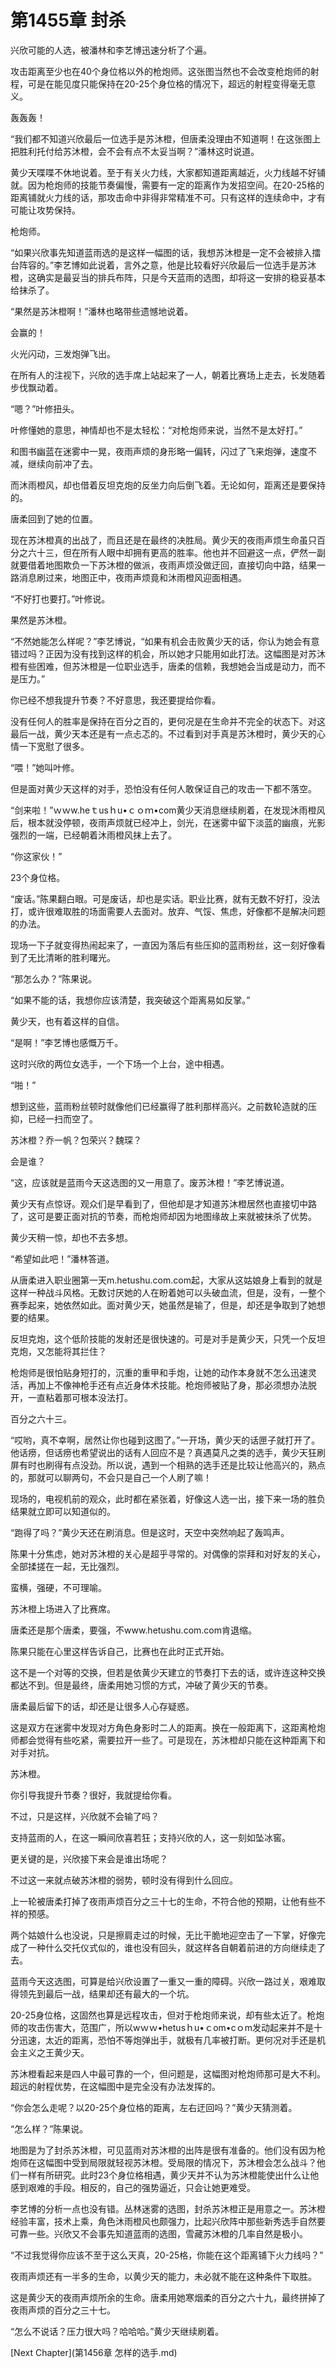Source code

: # 第1455章 封杀

兴欣可能的人选，被潘林和李艺博迅速分析了个遍。

攻击距离至少也在40个身位格以外的枪炮师。这张图当然也不会改变枪炮师的射程，可是在能见度只能保持在20-25个身位格的情况下，超远的射程变得毫无意义。

轰轰轰！

“我们都不知道兴欣最后一位选手是苏沐橙，但唐柔没理由不知道啊！在这张图上把胜利托付给苏沐橙，会不会有点不太妥当啊？”潘林这时说道。

黄少天喋喋不休地说着。至于有关火力线，大家都知道距离越近，火力线越不好铺就。因为枪炮师的技能节奏偏慢，需要有一定的距离作为发招空间。在20-25格的距离铺就火力线的话，那攻击命中非得非常精准不可。只有这样的连续命中，才有可能让攻势保持。

枪炮师。

“如果兴欣事先知道蓝雨选的是这样一幅图的话，我想苏沐橙是一定不会被排入擂台阵容的。”李艺博如此说着，言外之意，他是比较看好兴欣最后一位选手是苏沐橙，这确实是最妥当的排兵布阵，只是今天蓝雨的选图，却将这一安排的稳妥基本给抹杀了。

“果然是苏沐橙啊！”潘林也略带些遗憾地说着。

会赢的！

火光闪动，三发炮弹飞出。

在所有人的注视下，兴欣的选手席上站起来了一人，朝着比赛场上走去，长发随着步伐飘动着。

“嗯？”叶修扭头。

叶修懂她的意思，神情却也不是太轻松：“对枪炮师来说，当然不是太好打。”

和图书幽蓝在迷雾中一晃，夜雨声烦的身形略一偏转，闪过了飞来炮弹，速度不减，继续向前冲了去。

而沐雨橙风，却也借着反坦克炮的反坐力向后倒飞着。无论如何，距离还是要保持的。

唐柔回到了她的位置。

现在苏沐橙真的出战了，而且还是在最终的决胜局。黄少天的夜雨声烦生命虽只百分之六十三，但在所有人眼中却拥有更高的胜率。他也并不回避这一点，俨然一副就要借着地图欺负一下苏沐橙的做派，夜雨声烦没做迂回，直接切向中路，结果一路消息刷过来，地图正中，夜雨声烦竟和沐雨橙风迎面相遇。

“不好打也要打。”叶修说。

果然是苏沐橙。

“不然她能怎么样呢？”李艺博说，“如果有机会击败黄少天的话，你认为她会有意错过吗？正因为没有找到这样的机会，所以她才只能用如此打法。这幅图是对苏沐橙有些困难，但苏沐橙是一位职业选手，唐柔的信赖，我想她会当成是动力，而不是压力。”

你已经不想我提升节奏？不好意思，我还要提给你看。

没有任何人的胜率是保持在百分之百的，更何况是在生命并不完全的状态下。对这最后一战，黄少天本还是有一点忐忑的。不过看到对手真是苏沐橙时，黄少天的心情一下宽慰了很多。

“喂！”她叫叶修。

但是面对黄少天这样的对手，恐怕没有任何人敢保证自己的攻击一下都不落空。

“剑来啦！”ｗｗw.heｔusｈu•ｃｏｍ•com黄少天消息继续刷着，在发现沐雨橙风后，根本就没停顿，夜雨声烦就已经冲上，剑光，在迷雾中留下淡蓝的幽痕，光影强烈的一端，已经朝着沐雨橙风抹上去了。

“你这家伙！”

23个身位格。

“废话。”陈果翻白眼。可是废话，却也是实话。职业比赛，就有无数不好打，没法打，或许很难取胜的场面需要人去面对。放弃、气馁、焦虑，好像都不是解决问题的办法。

现场一下子就变得热闹起来了，一直因为落后有些压抑的蓝雨粉丝，这一刻好像看到了无比清晰的胜利曙光。

“那怎么办？”陈果说。

“如果不能的话，我想你应该清楚，我突破这个距离易如反掌。”

黄少天，也有着这样的自信。

“是啊！”李艺博也感慨万千。

这时兴欣的两位女选手，一个下场一个上台，途中相遇。

“啪！”

想到这些，蓝雨粉丝顿时就像他们已经赢得了胜利那样高兴。之前数轮造就的压抑，已经一扫而空了。

苏沐橙？乔一帆？包荣兴？魏琛？

会是谁？

“这，应该就是蓝雨今天这选图的又一用意了。废苏沐橙！”李艺博说道。

黄少天有点惊讶。观众们是早看到了，但他却是才知道苏沐橙居然也直接切中路了，这可是要正面对抗的节奏，而枪炮师却因为地图缘故上来就被抹杀了优势。

黄少天稍一惊，却也不去多想。

“希望如此吧！”潘林答道。

从唐柔进入职业圈第一天m.hetushu.com.com起，大家从这姑娘身上看到的就是这样一种战斗风格。无数讨厌她的人在盼着她可以头破血流，但是，没有，一整个赛季起来，她依然如此。面对黄少天，她虽然是输了，但是，却还是争取到了她想要的结果。

反坦克炮，这个低阶技能的发射还是很快速的。可是对手是黄少天，只凭一个反坦克炮，又怎能将其拦住？

枪炮师是很怕贴身短打的，沉重的重甲和手炮，让她的动作本身就不怎么迅速灵活，再加上不像神枪手还有点近身体术技能。枪炮师被贴了身，那必须想办法脱开，一直粘着那可根本没法打。

百分之六十三。

“哎哟，真不幸啊，居然让你也碰到这图了。”一开场，黄少天的话匣子就打开了。他话痨，但话痨也希望说出的话有人回应不是？真遇莫凡之类的选手，黄少天狂刷屏有时也刷得有点没劲。所以说，遇到一个相熟的选手还是比较让他高兴的，熟点的，那就可以聊两句，不会只是自己一个人刷了嘛！

现场的，电视机前的观众，此时都在紧张着，好像这人选一出，接下来一场的胜负结果就立即可以知道似的。

“跑得了吗？”黄少天还在刷消息。但是这时，天空中突然响起了轰鸣声。

陈果十分焦虑，她对苏沐橙的关心是超乎寻常的。对偶像的崇拜和对好友的关心，全部揉搓在一起，无比强烈。

蛮横，强硬，不可理喻。

苏沐橙上场进入了比赛席。

唐柔还是那个唐柔，要强，不www.hetushu.com.com肯退缩。

陈果只能在心里这样告诉自己，比赛也在此时正式开始。

这不是一个对等的交换，但若是依黄少天建立的节奏打下去的话，或许连这种交换都达不到。但是最终，唐柔用她习惯的方式，冲破了黄少天的节奏。

唐柔最后留下的话，却还是让很多人心存疑惑。

这是双方在迷雾中发现对方角色身影时二人的距离。换在一般距离下，这距离枪炮师都会觉得有些吃紧，需要拉开一些了。可是现在，苏沐橙却只能在这种距离下和对手对抗。

苏沐橙。

你引导我提升节奏？很好，我就提给你看。

不过，只是这样，兴欣就不会输了吗？

支持蓝雨的人，在这一瞬间欣喜若狂；支持兴欣的人，这一刻如坠冰窖。

更关键的是，兴欣接下来会是谁出场呢？

不过这一来就点破苏沐橙的弱势，顿时没有得到什么回应。

上一轮被唐柔打掉了夜雨声烦百分之三十七的生命，不符合他的预期，让他有些不祥的预感。

两个姑娘什么也没说，只是擦肩走过的时候，无比干脆地迎空击了一下掌，好像完成了一种什么交托仪式似的，谁也没有回头，就这样各自朝着前进的方向继续走了去。

蓝雨今天这选图，可算是给兴欣设置了一重又一重的障碍。兴欣一路过关，艰难取得领先到最后一战，结果却还有最大的一个坑。

20-25身位格，这固然也算是远程攻击，但对于枪炮师来说，却有些太近了。枪炮师的攻击伤害大，范围广，所以wｗｗ•hetusｈu•ｃom•cｏm发动起来并不是十分迅速，太近的距离，恐怕不等炮弹出手，就极有几率被打断。更何况对手还是机会主义之王黄少天。

苏沐橙看起来是四人中最可靠的一个，但问题是，这幅图对枪炮师那可是大不利。超远的射程优势，在这幅图中是完全没有办法发挥的。

“你会怎么走呢？以20-25个身位格的距离，左右迂回吗？”黄少天猜测着。

“怎么样？”陈果说。

地图是为了封杀苏沐橙，可见蓝雨对苏沐橙的出阵是很有准备的。他们没有因为枪炮师在这幅图中受到局限就轻视苏沐橙。受局限的情况下，苏沐橙会怎么战斗？他们一样有所研究。此时23个身位格相遇，黄少天并不认为苏沐橙能使出什么让他感到艰难的手段。相反的，自己的强势逼近，只会让她更难受。

李艺博的分析一点也没有错。丛林迷雾的选图，封杀苏沐橙正是用意之一。苏沐橙经验丰富，技术上乘，角色沐雨橙风也颇强力，比起兴欣阵中那些新秀选手自然要可靠一些。兴欣又不会事先知道蓝雨的选图，雪藏苏沐橙的几率自然是极小。

“不过我觉得你应该不至于这么天真，20-25格，你能在这个距离铺下火力线吗？”

夜雨声烦还有一半多的生命，以黄少天的能力，未必就不能在这种条件下取胜。

这是黄少天的夜雨声烦所余的生命。唐柔用她寒烟柔的百分之六十九，最终拼掉了夜雨声烦的百分之三十七。

“怎么不说话？压力很大吗？哈哈哈。”黄少天继续刷着。



[Next Chapter](第1456章 怎样的选手.md)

+++

» **What you need to do**:
From the entries above, restate word for word the lines from the line containing "陈果十分焦虑，她对苏沐橙的关" to the line containing "你引导我提升节奏？很好，我就提给你看。", both ends included, and nothing more.

» **Finished exercise**:
陈果十分焦虑，她对苏沐橙的关心是超乎寻常的。对偶像的崇拜和对好友的关心，全部揉搓在一起，无比强烈。

蛮横，强硬，不可理喻。

苏沐橙上场进入了比赛席。

唐柔还是那个唐柔，要强，不www.hetushu.com.com肯退缩。

陈果只能在心里这样告诉自己，比赛也在此时正式开始。

这不是一个对等的交换，但若是依黄少天建立的节奏打下去的话，或许连这种交换都达不到。但是最终，唐柔用她习惯的方式，冲破了黄少天的节奏。

唐柔最后留下的话，却还是让很多人心存疑惑。

这是双方在迷雾中发现对方角色身影时二人的距离。换在一般距离下，这距离枪炮师都会觉得有些吃紧，需要拉开一些了。可是现在，苏沐橙却只能在这种距离下和对手对抗。

苏沐橙。

你引导我提升节奏？很好，我就提给你看。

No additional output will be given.